Matt Bonner for threeeeeeeeeeeeeeeeeeee!

POP EM LIKE SKITTLES™!


----------



## speedythief (Jul 16, 2003)

Damn. Redd is having a nice one.


----------



## adhir1 (Dec 28, 2004)

Have No Fear Charlie V Is Here!!!!!!!!!!!!!!!!!!!!!!!!!!!!!!!!!!


----------



## Turkish Delight (Mar 17, 2004)

That was a nice pass by Mike James. He needs to stop taking stupid shots, and start giving it up to his teammates.


----------



## Air Fly (Apr 19, 2005)

speedythief said:


> 46! Holy crap.


Tell James to ****ing pass him the ball.


----------



## SkywalkerAC (Sep 20, 2002)

Holy crap is right. Charlie's a freak. :banana:


----------



## speedythief (Jul 16, 2003)

Joe Smith as taken 4 shots and he has like 20 points. Tough.


----------



## Turkish Delight (Mar 17, 2004)

Somehow Mo Pete gets called for a foul when he has inside position going for a defensive rebound.


----------



## Dee-Zy (Jan 12, 2006)

nooooo, raps down by 6 and with 45s to go and eva only has 46.



cmon Eva for 50!!!!! CMON GET IT GET IT!!!


----------



## AirJordan™ (Nov 21, 2005)

Sam Mitchell just got tossed.


----------



## speedythief (Jul 16, 2003)

Even if we lose this game I think we are going to take a lot out of it.

Edit: Sam Mitchell has finally had enough, gets tossed. Good for him. Officiating tonight has made this game very, very difficult for us to win.


----------



## AirJordan™ (Nov 21, 2005)

The Raptors just can't get it done in OT.

125-114 Bucks, FINAL/OT.


----------



## Dee-Zy (Jan 12, 2006)

tossed, huh???


he got Ejected out of the game?


----------



## speedythief (Jul 16, 2003)

48 is a monster game, though somewhat meaningless because it was a loss.

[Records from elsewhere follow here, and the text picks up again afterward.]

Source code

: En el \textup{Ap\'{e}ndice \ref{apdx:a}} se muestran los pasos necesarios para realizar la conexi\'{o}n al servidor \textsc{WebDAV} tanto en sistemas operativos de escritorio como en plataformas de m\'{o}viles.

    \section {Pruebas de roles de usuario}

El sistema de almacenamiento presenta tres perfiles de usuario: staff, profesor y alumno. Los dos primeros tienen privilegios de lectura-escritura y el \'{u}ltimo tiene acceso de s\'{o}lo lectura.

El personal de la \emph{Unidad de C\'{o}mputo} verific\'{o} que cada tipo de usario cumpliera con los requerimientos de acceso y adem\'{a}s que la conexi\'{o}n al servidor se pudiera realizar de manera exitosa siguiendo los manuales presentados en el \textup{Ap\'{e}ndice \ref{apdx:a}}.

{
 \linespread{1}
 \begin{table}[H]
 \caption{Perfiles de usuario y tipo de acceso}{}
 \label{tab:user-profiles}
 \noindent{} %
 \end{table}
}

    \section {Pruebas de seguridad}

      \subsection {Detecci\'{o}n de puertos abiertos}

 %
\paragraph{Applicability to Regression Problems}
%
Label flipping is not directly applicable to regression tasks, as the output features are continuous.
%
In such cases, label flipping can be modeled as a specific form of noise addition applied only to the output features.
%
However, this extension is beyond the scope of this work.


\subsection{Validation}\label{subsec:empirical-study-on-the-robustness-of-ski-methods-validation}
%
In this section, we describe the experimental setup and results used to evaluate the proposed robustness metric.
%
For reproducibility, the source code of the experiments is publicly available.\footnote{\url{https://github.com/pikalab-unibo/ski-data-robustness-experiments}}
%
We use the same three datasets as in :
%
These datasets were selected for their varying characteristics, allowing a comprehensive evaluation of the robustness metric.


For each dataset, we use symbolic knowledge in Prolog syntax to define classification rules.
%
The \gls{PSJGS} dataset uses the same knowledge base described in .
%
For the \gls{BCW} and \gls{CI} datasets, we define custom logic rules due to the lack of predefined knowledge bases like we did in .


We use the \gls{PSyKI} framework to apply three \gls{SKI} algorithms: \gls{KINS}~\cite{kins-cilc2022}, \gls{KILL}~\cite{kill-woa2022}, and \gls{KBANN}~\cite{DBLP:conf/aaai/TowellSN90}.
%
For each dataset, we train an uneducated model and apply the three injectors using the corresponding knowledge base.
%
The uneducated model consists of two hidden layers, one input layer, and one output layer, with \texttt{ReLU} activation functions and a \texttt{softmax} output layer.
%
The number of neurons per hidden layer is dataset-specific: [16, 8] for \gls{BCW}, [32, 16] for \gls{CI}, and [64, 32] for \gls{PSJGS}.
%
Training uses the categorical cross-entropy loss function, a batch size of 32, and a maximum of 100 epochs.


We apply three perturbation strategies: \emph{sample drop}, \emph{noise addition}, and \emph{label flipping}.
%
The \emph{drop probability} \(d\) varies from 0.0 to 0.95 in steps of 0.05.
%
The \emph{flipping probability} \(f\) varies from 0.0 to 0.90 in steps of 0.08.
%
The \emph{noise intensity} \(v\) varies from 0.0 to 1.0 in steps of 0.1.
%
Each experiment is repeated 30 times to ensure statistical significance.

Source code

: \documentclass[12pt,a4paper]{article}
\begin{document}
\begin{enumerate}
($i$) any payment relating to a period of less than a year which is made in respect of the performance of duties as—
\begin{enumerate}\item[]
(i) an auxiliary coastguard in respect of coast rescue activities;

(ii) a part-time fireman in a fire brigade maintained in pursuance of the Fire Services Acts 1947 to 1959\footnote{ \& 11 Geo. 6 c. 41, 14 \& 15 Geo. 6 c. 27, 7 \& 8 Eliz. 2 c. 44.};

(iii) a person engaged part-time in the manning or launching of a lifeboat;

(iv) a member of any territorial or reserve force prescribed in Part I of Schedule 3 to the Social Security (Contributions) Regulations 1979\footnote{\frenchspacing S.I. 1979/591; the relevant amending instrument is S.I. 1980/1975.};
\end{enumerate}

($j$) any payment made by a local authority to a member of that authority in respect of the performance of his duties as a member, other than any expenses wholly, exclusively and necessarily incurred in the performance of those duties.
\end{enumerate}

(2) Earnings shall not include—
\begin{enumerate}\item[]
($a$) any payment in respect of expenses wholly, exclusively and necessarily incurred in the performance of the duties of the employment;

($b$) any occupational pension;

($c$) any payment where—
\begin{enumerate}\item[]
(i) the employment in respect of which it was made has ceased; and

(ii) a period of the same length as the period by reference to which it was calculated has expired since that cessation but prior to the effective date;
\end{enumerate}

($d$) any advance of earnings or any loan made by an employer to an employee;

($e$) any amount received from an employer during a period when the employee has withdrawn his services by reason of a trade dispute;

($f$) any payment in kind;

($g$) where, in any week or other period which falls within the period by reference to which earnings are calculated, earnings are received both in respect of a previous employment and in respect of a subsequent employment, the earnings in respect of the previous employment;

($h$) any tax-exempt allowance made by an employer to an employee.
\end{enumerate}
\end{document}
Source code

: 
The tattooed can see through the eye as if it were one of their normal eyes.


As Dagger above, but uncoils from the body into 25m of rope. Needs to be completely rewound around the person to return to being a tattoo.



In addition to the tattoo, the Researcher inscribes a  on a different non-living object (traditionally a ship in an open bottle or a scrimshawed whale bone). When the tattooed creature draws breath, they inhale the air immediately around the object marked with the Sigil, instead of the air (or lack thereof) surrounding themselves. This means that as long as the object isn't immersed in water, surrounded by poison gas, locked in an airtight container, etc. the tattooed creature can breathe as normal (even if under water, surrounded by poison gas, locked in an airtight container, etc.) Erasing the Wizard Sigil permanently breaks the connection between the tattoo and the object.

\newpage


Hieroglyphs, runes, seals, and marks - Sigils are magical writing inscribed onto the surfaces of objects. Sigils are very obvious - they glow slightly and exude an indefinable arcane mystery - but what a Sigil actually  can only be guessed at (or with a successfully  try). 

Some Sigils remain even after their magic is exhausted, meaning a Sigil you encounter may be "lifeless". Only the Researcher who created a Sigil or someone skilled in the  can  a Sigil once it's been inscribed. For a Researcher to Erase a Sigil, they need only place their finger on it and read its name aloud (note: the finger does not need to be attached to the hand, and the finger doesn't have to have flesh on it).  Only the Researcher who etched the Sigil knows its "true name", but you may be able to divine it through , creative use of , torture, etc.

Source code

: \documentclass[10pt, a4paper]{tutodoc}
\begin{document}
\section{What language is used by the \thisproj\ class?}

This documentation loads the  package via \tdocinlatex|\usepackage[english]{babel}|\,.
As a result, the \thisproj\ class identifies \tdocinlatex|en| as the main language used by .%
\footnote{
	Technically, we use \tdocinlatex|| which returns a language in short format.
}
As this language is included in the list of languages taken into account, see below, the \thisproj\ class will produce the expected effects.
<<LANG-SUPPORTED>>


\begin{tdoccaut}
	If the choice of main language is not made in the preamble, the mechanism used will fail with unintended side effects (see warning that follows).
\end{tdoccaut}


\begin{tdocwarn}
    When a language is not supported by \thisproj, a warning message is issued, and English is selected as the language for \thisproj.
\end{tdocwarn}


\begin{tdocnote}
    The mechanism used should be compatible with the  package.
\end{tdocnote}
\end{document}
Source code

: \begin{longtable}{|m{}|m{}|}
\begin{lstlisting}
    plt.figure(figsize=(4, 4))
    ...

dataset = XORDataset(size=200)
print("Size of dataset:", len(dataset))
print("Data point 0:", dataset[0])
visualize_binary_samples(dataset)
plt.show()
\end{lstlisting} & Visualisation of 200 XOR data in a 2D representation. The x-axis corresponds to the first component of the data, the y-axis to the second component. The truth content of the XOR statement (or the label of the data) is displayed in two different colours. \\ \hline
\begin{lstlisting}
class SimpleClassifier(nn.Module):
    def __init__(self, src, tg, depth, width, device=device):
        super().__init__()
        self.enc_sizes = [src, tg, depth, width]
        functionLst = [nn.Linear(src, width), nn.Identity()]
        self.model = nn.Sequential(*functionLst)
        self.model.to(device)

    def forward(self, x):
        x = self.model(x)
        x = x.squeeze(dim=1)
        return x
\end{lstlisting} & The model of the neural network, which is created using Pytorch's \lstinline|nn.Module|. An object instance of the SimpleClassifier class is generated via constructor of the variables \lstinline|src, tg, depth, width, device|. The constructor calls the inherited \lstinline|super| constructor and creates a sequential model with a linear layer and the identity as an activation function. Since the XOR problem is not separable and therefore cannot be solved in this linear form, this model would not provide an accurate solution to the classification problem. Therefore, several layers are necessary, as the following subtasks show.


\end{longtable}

Still, Charlie has to be the favourite now for runner-up ROY.


----------



## SkywalkerAC (Sep 20, 2002)

Sweet loss. Go Orlando.

Charlie's going to be a great one. 6 of 10 from 3. wow.


----------



## speedythief (Jul 16, 2003)

Dee-Zy said:


> tossed, huh???
> 
> he got Ejected out of the game?


He took his gum out of his mouth, tossed it down, and tore into the ref, getting the double-tech and ejection. Sticking up for his guys.


----------



## nwt (Apr 24, 2005)

**** you Mike


----------



## Dee-Zy (Jan 12, 2006)

speedythief said:


> He took his gum out of his mouth, tossed it down, and tore into the ref, getting the double-tech and ejection. Sticking up for his guys.





wow!!!


What triggered this? The mo-p call?


damn it, Eva finishes with a bucket short of 50.
and one rebound short of a double double.

:curse:


----------



## speedythief (Jul 16, 2003)

^ Yes, the loose ball foul on Joe Smith was the catalyst. But there were bad calls both ways all game. Sam didn't want to get thrown out until the game was out of reach.


I wonder what the rookie record for single-game scoring is? CV must be close to it.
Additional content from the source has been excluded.